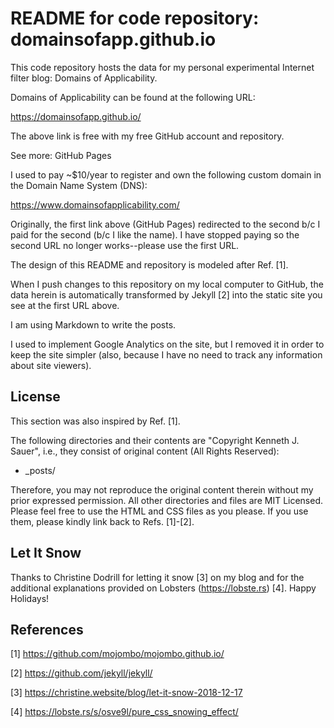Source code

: # README for code repository: domainsofapp.github.io

This code repository hosts the data for my personal experimental Internet filter blog: Domains of Applicability.

Domains of Applicability can be found at the following URL:

https://domainsofapp.github.io/

The above link is free with my free GitHub account and repository.

See more: GitHub Pages

I used to pay ~$10/year to register and own the following custom domain in the Domain Name System (DNS):

https://www.domainsofapplicability.com/

Originally, the first link above (GitHub Pages) redirected to the second b/c I paid for the second (b/c I like the name). I have stopped paying so the second URL no longer works--please use the first URL.

The design of this README and repository is modeled after Ref. [1].

When I push changes to this repository on my local computer to GitHub, the data herein is automatically transformed by Jekyll [2] into the static site you see at the first URL above.

I am using Markdown to write the posts.

I used to implement Google Analytics on the site, but I removed it in order to keep the site simpler (also, because I have no need to track any information about site viewers).

## License

This section was also inspired by Ref. [1].

The following directories and their contents are "Copyright Kenneth J. Sauer", i.e., they consist of original content (All Rights Reserved):

* \_posts/

Therefore, you may not reproduce the original content therein without my prior expressed permission. All other directories and files are MIT Licensed. Please feel free to use the HTML and CSS files as you please. If you use them, please kindly link back to Refs. [1]-[2].

## Let It Snow

Thanks to Christine Dodrill for letting it snow [3] on my blog and for the additional explanations provided on Lobsters (https://lobste.rs) [4]. Happy Holidays!

## References

[1] https://github.com/mojombo/mojombo.github.io/

[2] https://github.com/jekyll/jekyll/

[3] https://christine.website/blog/let-it-snow-2018-12-17

[4] https://lobste.rs/s/osve9l/pure_css_snowing_effect/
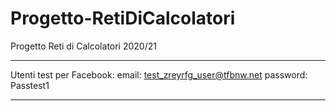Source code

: # Progetto-RetiDiCalcolatori
Progetto Reti di Calcolatori 2020/21

-----------------

Utenti test per Facebook:
email: 	test_zreyrfg_user@tfbnw.net
password: Passtest1

-----------------
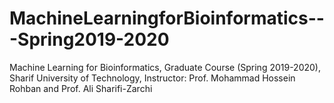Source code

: # MachineLearningforBioinformatics---Spring2019-2020
Machine Learning for Bioinformatics, Graduate Course (Spring 2019-2020), Sharif University of Technology, Instructor: Prof.  ‪Mohammad Hossein Rohban and Prof. ‪Ali Sharifi-Zarchi‬
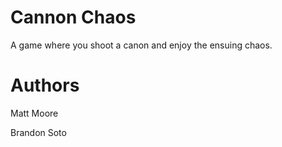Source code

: # Cannon Chaos
A game where you shoot a canon and enjoy the ensuing chaos.

# Authors
Matt Moore

Brandon Soto
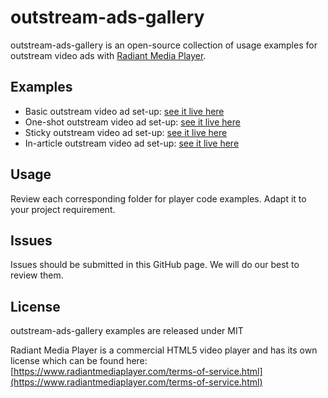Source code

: # outstream-ads-gallery

outstream-ads-gallery is an open-source collection of usage examples for outstream video ads with [Radiant Media Player](https://www.radiantmediaplayer.com).

## Examples
- Basic outstream video ad set-up: [see it live here](https://www.radiantmediaplayer.com/docs/latest/gist/outstream-ads-gallery/basic/)
- One-shot outstream video ad set-up: [see it live here](https://www.radiantmediaplayer.com/docs/latest/gist/outstream-ads-gallery/one-shot/)
- Sticky outstream video ad set-up: [see it live here](https://www.radiantmediaplayer.com/docs/latest/gist/outstream-ads-gallery/sticky/)
- In-article outstream video ad set-up: [see it live here](https://www.radiantmediaplayer.com/docs/latest/gist/outstream-ads-gallery/in-article/)

## Usage
Review each corresponding folder for player code examples. Adapt it to your project requirement.

## Issues
Issues should be submitted in this GitHub page. We will do our best to review them.

## License
outstream-ads-gallery examples are released under MIT

Radiant Media Player is a commercial HTML5 video player and has its own license which can be found here: [https://www.radiantmediaplayer.com/terms-of-service.html](https://www.radiantmediaplayer.com/terms-of-service.html)
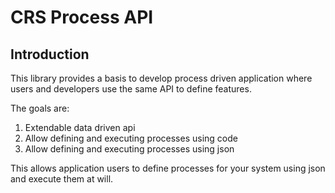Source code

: # CRS Process API

## Introduction

This library provides a basis to develop process driven application where users and developers use the same API to define features.  

The goals are: 

1. Extendable data driven api
2. Allow defining and executing processes using code
3. Allow defining and executing processes using json

This allows application users to define processes for your system using json and execute them at will.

_EXERCISE DIRECTIONS_: Within the listing above, find the line containing "[2] https://github.com/jekyll/jekyll/" and the line containing "# Cannon Chaos". Transcribe them and everything between them exactly, leaving out the pictures.

_RESPONSE TO THIS TASK_:
[2] https://github.com/jekyll/jekyll/

[3] https://christine.website/blog/let-it-snow-2018-12-17

[4] https://lobste.rs/s/osve9l/pure_css_snowing_effect/
Source code

: # Progetto-RetiDiCalcolatori
Progetto Reti di Calcolatori 2020/21

-----------------

Utenti test per Facebook:
email: 	test_zreyrfg_user@tfbnw.net
password: Passtest1

-----------------
Source code

: # MachineLearningforBioinformatics---Spring2019-2020
Machine Learning for Bioinformatics, Graduate Course (Spring 2019-2020), Sharif University of Technology, Instructor: Prof.  ‪Mohammad Hossein Rohban and Prof. ‪Ali Sharifi-Zarchi‬
Source code

: # Cannon Chaos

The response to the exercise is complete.